Models & Researchlanguage dataindian languagesiit patnabhashini

IIT Patna launches COIL-D to build Indian language corpora

|May 11, 2026|By LDS Team

6.8

Relevance Score

IIT Patna launches COIL-D to build Indian language corpora — Photo: static.toiimg.com · rights & takedowns

Per a Technology Innovation Hub (TIH) IIT Patna call for proposals, the Centre of Indian Language Data (COIL-D) initiative is soliciting partners to build multilingual language resources for AI and NLP applications. The TIH document, tied to an MoU with the COIL-D chief principal investigator, lists tasks including text and voice corpora development, parallel corpora, and technology innovation to improve translations from Hindi to 17 Indian languages and Tamil to 3 Dravidian languages. The initiative is sponsored by the Ministry of Electronics and Information Technology (MeitY), according to the TIH call, and the Bhashini project pages identify Dr. Asif Ekbal (IIT Patna) as COIL-D chief investigator.

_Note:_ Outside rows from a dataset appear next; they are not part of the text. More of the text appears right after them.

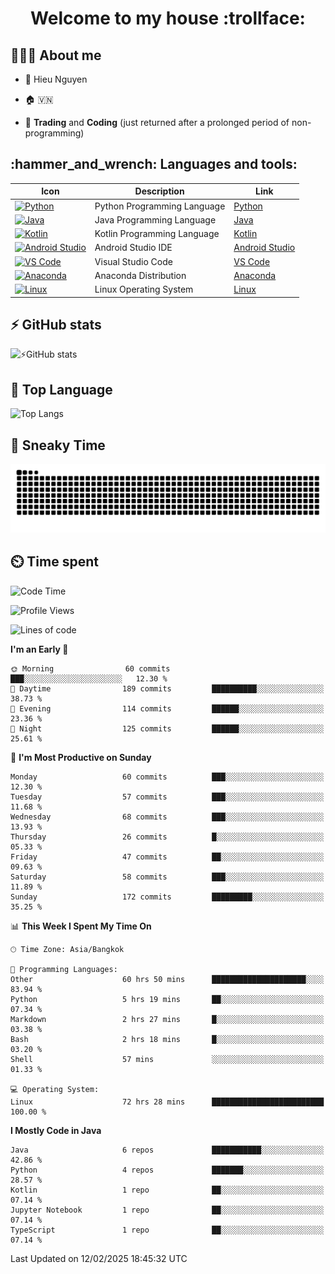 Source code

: <h1 align="center">Welcome to my house :trollface:</h1>

<h2 align="left">👨🏻‍💻 About me</h2>

- 🪪 Hieu Nguyen

- 🏠 🇻🇳

- 📄 **Trading** and **Coding** (just returned after a prolonged period of non-programming)


<h2 align="left">:hammer_and_wrench: Languages and tools:</h2>

| Icon | Description | Link |
|---|---|---|
| [![Python](https://skillicons.dev/icons?i=python)](https://www.python.org/) | Python Programming Language | [Python](https://www.python.org/) |
| [![Java](https://skillicons.dev/icons?i=java)](https://www.java.com/) | Java Programming Language | [Java](https://www.java.com/) | 
| [![Kotlin](https://skillicons.dev/icons?i=kotlin)](https://kotlinlang.org/) | Kotlin Programming Language | [Kotlin](https://kotlinlang.org/) |
| [![Android Studio](https://skillicons.dev/icons?i=androidstudio)](https://developer.android.com/studio) | Android Studio IDE | [Android Studio](https://developer.android.com/studio) |
| [![VS Code](https://skillicons.dev/icons?i=vscode)](https://code.visualstudio.com/) | Visual Studio Code | [VS Code](https://code.visualstudio.com/) |
| [![Anaconda](https://skillicons.dev/icons?i=anaconda)](https://www.anaconda.com/) | Anaconda Distribution | [Anaconda](https://www.anaconda.com/) |
| [![Linux](https://skillicons.dev/icons?i=linux)](https://www.linux.org/) | Linux Operating System | [Linux](https://www.linux.org/) |


<h2>⚡ GitHub stats</h2>

![⚡GitHub stats](https://github-readme-stats-9793-ultimatebrok-projects.vercel.app/api?username=ultimateBroK&show_icons=true&theme=dark)

<h2>🥇 Top Language</h2>

![Top Langs](https://github-readme-stats-9793-ultimatebrok-projects.vercel.app/api/top-langs?username=ultimateBroK&size_weight=0.5&count_weight=0.5&layout=compact&theme=dark)

<h2>🐍 Sneaky Time</h2>

![Snake animation](https://raw.githubusercontent.com/ultimateBroK/ultimateBroK/output/github-contribution-grid-snake-dark.svg)

<h2>⏲️ Time spent</h2>

<!--START_SECTION:waka-->
![Code Time](http://img.shields.io/badge/Code%20Time-452%20hrs%207%20mins-blue)

![Profile Views](http://img.shields.io/badge/Profile%20Views-0-blue)

![Lines of code](https://img.shields.io/badge/From%20Hello%20World%20I%27ve%20Written-395.5%20thousand%20lines%20of%20code-blue)

**I'm an Early 🐤** 

```text
🌞 Morning                60 commits          ███░░░░░░░░░░░░░░░░░░░░░░   12.30 % 
🌆 Daytime                189 commits         ██████████░░░░░░░░░░░░░░░   38.73 % 
🌃 Evening                114 commits         ██████░░░░░░░░░░░░░░░░░░░   23.36 % 
🌙 Night                  125 commits         ██████░░░░░░░░░░░░░░░░░░░   25.61 % 
```
📅 **I'm Most Productive on Sunday** 

```text
Monday                   60 commits          ███░░░░░░░░░░░░░░░░░░░░░░   12.30 % 
Tuesday                  57 commits          ███░░░░░░░░░░░░░░░░░░░░░░   11.68 % 
Wednesday                68 commits          ███░░░░░░░░░░░░░░░░░░░░░░   13.93 % 
Thursday                 26 commits          █░░░░░░░░░░░░░░░░░░░░░░░░   05.33 % 
Friday                   47 commits          ██░░░░░░░░░░░░░░░░░░░░░░░   09.63 % 
Saturday                 58 commits          ███░░░░░░░░░░░░░░░░░░░░░░   11.89 % 
Sunday                   172 commits         █████████░░░░░░░░░░░░░░░░   35.25 % 
```


📊 **This Week I Spent My Time On** 

```text
🕑︎ Time Zone: Asia/Bangkok

💬 Programming Languages: 
Other                    60 hrs 50 mins      █████████████████████░░░░   83.94 % 
Python                   5 hrs 19 mins       ██░░░░░░░░░░░░░░░░░░░░░░░   07.34 % 
Markdown                 2 hrs 27 mins       █░░░░░░░░░░░░░░░░░░░░░░░░   03.38 % 
Bash                     2 hrs 18 mins       █░░░░░░░░░░░░░░░░░░░░░░░░   03.20 % 
Shell                    57 mins             ░░░░░░░░░░░░░░░░░░░░░░░░░   01.33 % 

💻 Operating System: 
Linux                    72 hrs 28 mins      █████████████████████████   100.00 % 
```

**I Mostly Code in Java** 

```text
Java                     6 repos             ███████████░░░░░░░░░░░░░░   42.86 % 
Python                   4 repos             ███████░░░░░░░░░░░░░░░░░░   28.57 % 
Kotlin                   1 repo              ██░░░░░░░░░░░░░░░░░░░░░░░   07.14 % 
Jupyter Notebook         1 repo              ██░░░░░░░░░░░░░░░░░░░░░░░   07.14 % 
TypeScript               1 repo              ██░░░░░░░░░░░░░░░░░░░░░░░   07.14 % 
```




 Last Updated on 12/02/2025 18:45:32 UTC
<!--END_SECTION:waka-->
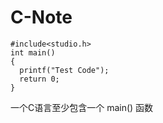 # C-Note

  ```shell
  #include<studio.h>
  int main()
  {
    printf("Test Code");
    return 0;
  }
  ```
  一个C语言至少包含一个 main() 函数

  
  
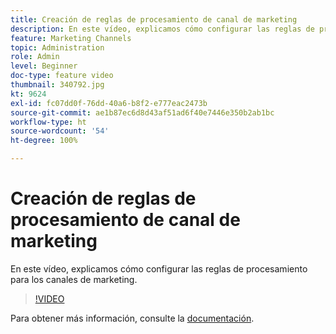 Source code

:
 ```yaml
---
title: Creación de reglas de procesamiento de canal de marketing
description: En este vídeo, explicamos cómo configurar las reglas de procesamiento para los canales de marketing.
feature: Marketing Channels
topic: Administration
role: Admin
level: Beginner
doc-type: feature video
thumbnail: 340792.jpg
kt: 9624
exl-id: fc07dd0f-76dd-40a6-b8f2-e777eac2473b
source-git-commit: ae1b87ec6d8d43af51ad6f40e7446e350b2ab1bc
workflow-type: ht
source-wordcount: '54'
ht-degree: 100%

---
```


# Creación de reglas de procesamiento de canal de marketing

En este vídeo, explicamos cómo configurar las reglas de procesamiento para los canales de marketing.

>[!VIDEO](https://video.tv.adobe.com/v/340792/?quality=12&learn=on)

Para obtener más información, consulte la [documentación](https://experienceleague.adobe.com/docs/analytics/components/marketing-channels/c-rules.html?lang=es).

TIH IIT Patna invited startups and corporates to submit expressions of interest, with an initial deadline listed as 15 March 2025, per the TIH announcement.

What happened

Per the TIH IIT Patna call for technology development, the Centre of Indian Language Data (COIL-D) project has an MoU with TIH IIT Patna and is soliciting expressions of interest to build language datasets and related services. The TIH notice lists deliverables that include corpora (text and voice) development, parallel corpora, and technology innovation for text processing and speech recognition. The TIH document states the project aims to improve translations from Hindi to 17 Indian languages and Tamil to 3 Dravidian languages, and identifies the initiative as sponsored by MeitY. The Bhashini project pages identify Dr. Asif Ekbal (IIT Patna) as the COIL-D chief investigator. The TIH announcement invited startups and corporates to participate and cited a first-cycle expression-of-interest deadline of 15 March 2025.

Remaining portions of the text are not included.